What is the number of lines in the data below that contain "following"? Reply with the number only.
_ _ _ _
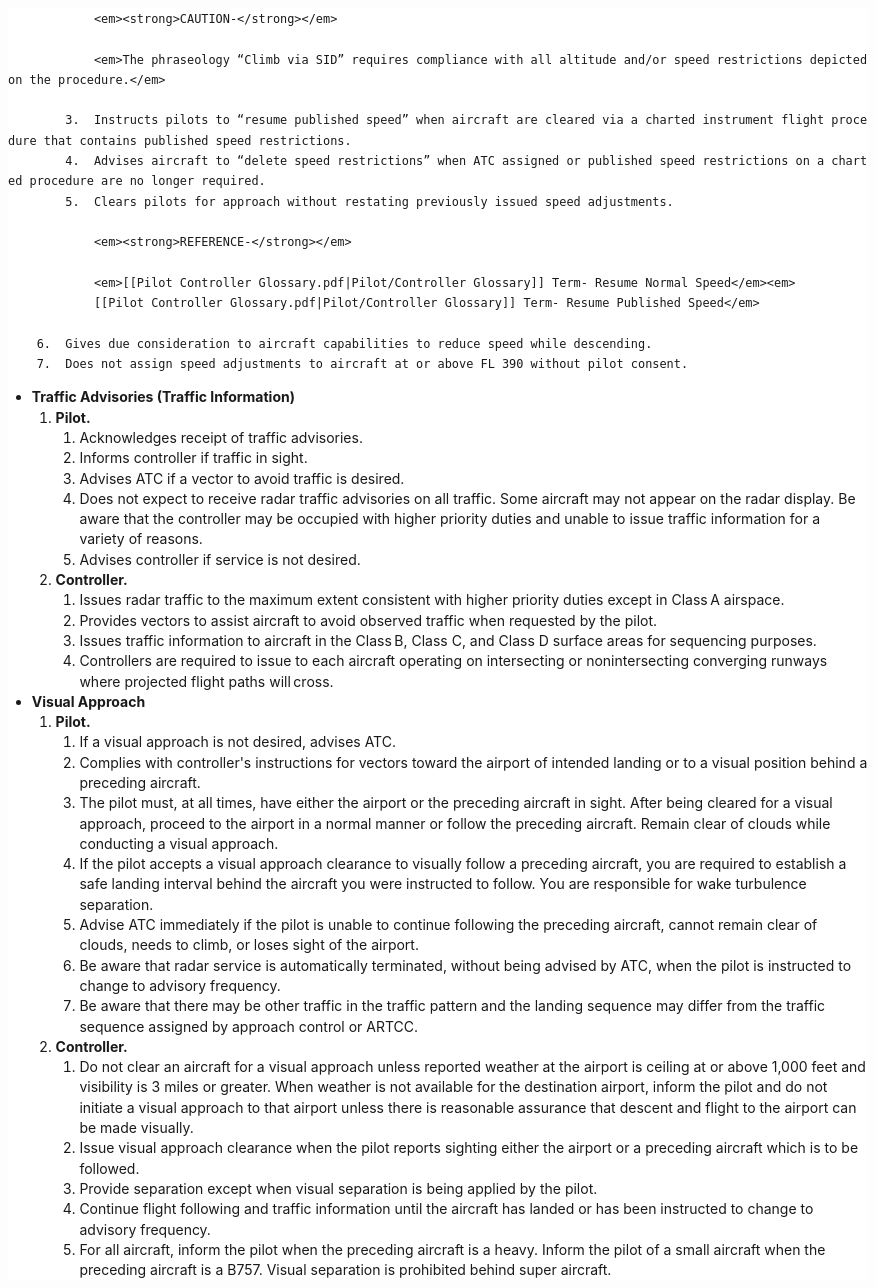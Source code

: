                 <em><strong>CAUTION-</strong></em>
                
                <em>The phraseology “Climb via SID” requires compliance with all altitude and/or speed restrictions depicted on the procedure.</em>
                
            3.  Instructs pilots to “resume published speed” when aircraft are cleared via a charted instrument flight procedure that contains published speed restrictions.
            4.  Advises aircraft to “delete speed restrictions” when ATC assigned or published speed restrictions on a charted procedure are no longer required.
            5.  Clears pilots for approach without restating previously issued speed adjustments.
                
                <em><strong>REFERENCE-</strong></em>
                
                <em>[[Pilot Controller Glossary.pdf|Pilot/Controller Glossary]] Term- Resume Normal Speed</em><em>  
                [[Pilot Controller Glossary.pdf|Pilot/Controller Glossary]] Term- Resume Published Speed</em>
                
        6.  Gives due consideration to aircraft capabilities to reduce speed while descending.
        7.  Does not assign speed adjustments to aircraft at or above FL 390 without pilot consent.
-   <strong>Traffic Advisories (Traffic Information)</strong>
    1.  <strong>Pilot.</strong>
        1.  Acknowledges receipt of traffic advisories.
        2.  Informs controller if traffic in sight.
        3.  Advises ATC if a vector to avoid traffic is desired.
        4.  Does not expect to receive radar traffic advisories on all traffic. Some aircraft may not appear on the radar display. Be aware that the controller may be occupied with higher priority duties and unable to issue traffic information for a variety of reasons.
        5.  Advises controller if service is not desired.
    2.  <strong>Controller.</strong>
        1.  Issues radar traffic to the maximum extent consistent with higher priority duties except in Class A airspace.
        2.  Provides vectors to assist aircraft to avoid observed traffic when requested by the pilot.
        3.  Issues traffic information to aircraft in the Class B, Class C, and Class D surface areas for sequencing purposes.
        4.  Controllers are required to issue to each aircraft operating on intersecting or nonintersecting converging runways where projected flight paths will cross.
-   <strong>Visual Approach</strong>
    1.  <strong>Pilot.</strong>
        1.  If a visual approach is not desired, advises ATC.
        2.  Complies with controller's instructions for vectors toward the airport of intended landing or to a visual position behind a preceding aircraft.
        3.  The pilot must, at all times, have either the airport or the preceding aircraft in sight. After being cleared for a visual approach, proceed to the airport in a normal manner or follow the preceding aircraft. Remain clear of clouds while conducting a visual approach.
        4.  If the pilot accepts a visual approach clearance to visually follow a preceding aircraft, you are required to establish a safe landing interval behind the aircraft you were instructed to follow. You are responsible for wake turbulence separation.
        5.  Advise ATC immediately if the pilot is unable to continue following the preceding aircraft, cannot remain clear of clouds, needs to climb, or loses sight of the airport.
        6.  Be aware that radar service is automatically terminated, without being advised by ATC, when the pilot is instructed to change to advisory frequency.
        7.  Be aware that there may be other traffic in the traffic pattern and the landing sequence may differ from the traffic sequence assigned by approach control or ARTCC.
    2.  <strong>Controller.</strong>
        1.  Do not clear an aircraft for a visual approach unless reported weather at the airport is ceiling at or above 1,000 feet and visibility is 3 miles or greater. When weather is not available for the destination airport, inform the pilot and do not initiate a visual approach to that airport unless there is reasonable assurance that descent and flight to the airport can be made visually.
        2.  Issue visual approach clearance when the pilot reports sighting either the airport or a preceding aircraft which is to be followed.
        3.  Provide separation except when visual separation is being applied by the pilot.
        4.  Continue flight following and traffic information until the aircraft has landed or has been instructed to change to advisory frequency.
        5.  For all aircraft, inform the pilot when the preceding aircraft is a heavy. Inform the pilot of a small aircraft when the preceding aircraft is a B757. Visual separation is prohibited behind super aircraft.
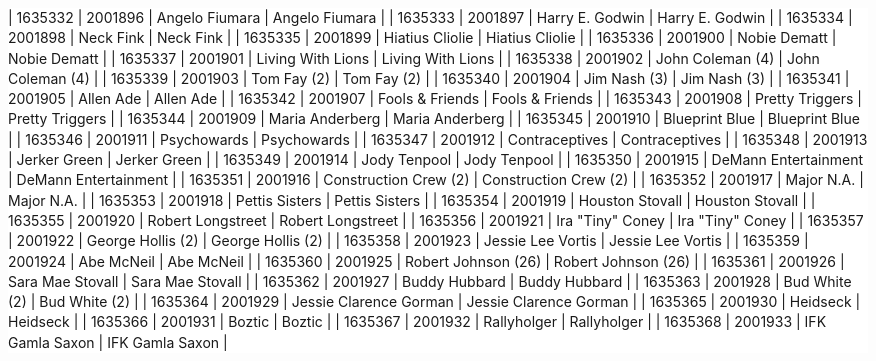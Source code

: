 | 1635332 | 2001896 | Angelo Fiumara | Angelo Fiumara |
| 1635333 | 2001897 | Harry E. Godwin | Harry E. Godwin |
| 1635334 | 2001898 | Neck Fink | Neck Fink |
| 1635335 | 2001899 | Hiatius Cliolie | Hiatius Cliolie |
| 1635336 | 2001900 | Nobie Dematt | Nobie Dematt |
| 1635337 | 2001901 | Living With Lions | Living With Lions |
| 1635338 | 2001902 | John Coleman (4) | John Coleman (4) |
| 1635339 | 2001903 | Tom Fay (2) | Tom Fay (2) |
| 1635340 | 2001904 | Jim Nash (3) | Jim Nash (3) |
| 1635341 | 2001905 | Allen Ade | Allen Ade |
| 1635342 | 2001907 | Fools & Friends | Fools & Friends |
| 1635343 | 2001908 | Pretty Triggers | Pretty Triggers |
| 1635344 | 2001909 | Maria Anderberg | Maria Anderberg |
| 1635345 | 2001910 | Blueprint Blue | Blueprint Blue |
| 1635346 | 2001911 | Psychowards | Psychowards |
| 1635347 | 2001912 | Contraceptives | Contraceptives |
| 1635348 | 2001913 | Jerker Green | Jerker Green |
| 1635349 | 2001914 | Jody Tenpool | Jody Tenpool |
| 1635350 | 2001915 | DeMann Entertainment | DeMann Entertainment |
| 1635351 | 2001916 | Construction Crew (2) | Construction Crew (2) |
| 1635352 | 2001917 | Major N.A. | Major N.A. |
| 1635353 | 2001918 | Pettis Sisters | Pettis Sisters |
| 1635354 | 2001919 | Houston Stovall | Houston Stovall |
| 1635355 | 2001920 | Robert Longstreet | Robert Longstreet |
| 1635356 | 2001921 | Ira "Tiny" Coney | Ira "Tiny" Coney |
| 1635357 | 2001922 | George Hollis (2) | George Hollis (2) |
| 1635358 | 2001923 | Jessie Lee Vortis | Jessie Lee Vortis |
| 1635359 | 2001924 | Abe McNeil | Abe McNeil |
| 1635360 | 2001925 | Robert Johnson (26) | Robert Johnson (26) |
| 1635361 | 2001926 | Sara Mae Stovall | Sara Mae Stovall |
| 1635362 | 2001927 | Buddy Hubbard | Buddy Hubbard |
| 1635363 | 2001928 | Bud White (2) | Bud White (2) |
| 1635364 | 2001929 | Jessie Clarence Gorman | Jessie Clarence Gorman |
| 1635365 | 2001930 | Heidseck | Heidseck |
| 1635366 | 2001931 | Boztic | Boztic |
| 1635367 | 2001932 | Rallyholger | Rallyholger |
| 1635368 | 2001933 | IFK Gamla Saxon | IFK Gamla Saxon |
_ _ _ _
> ANSWER SPACE: 2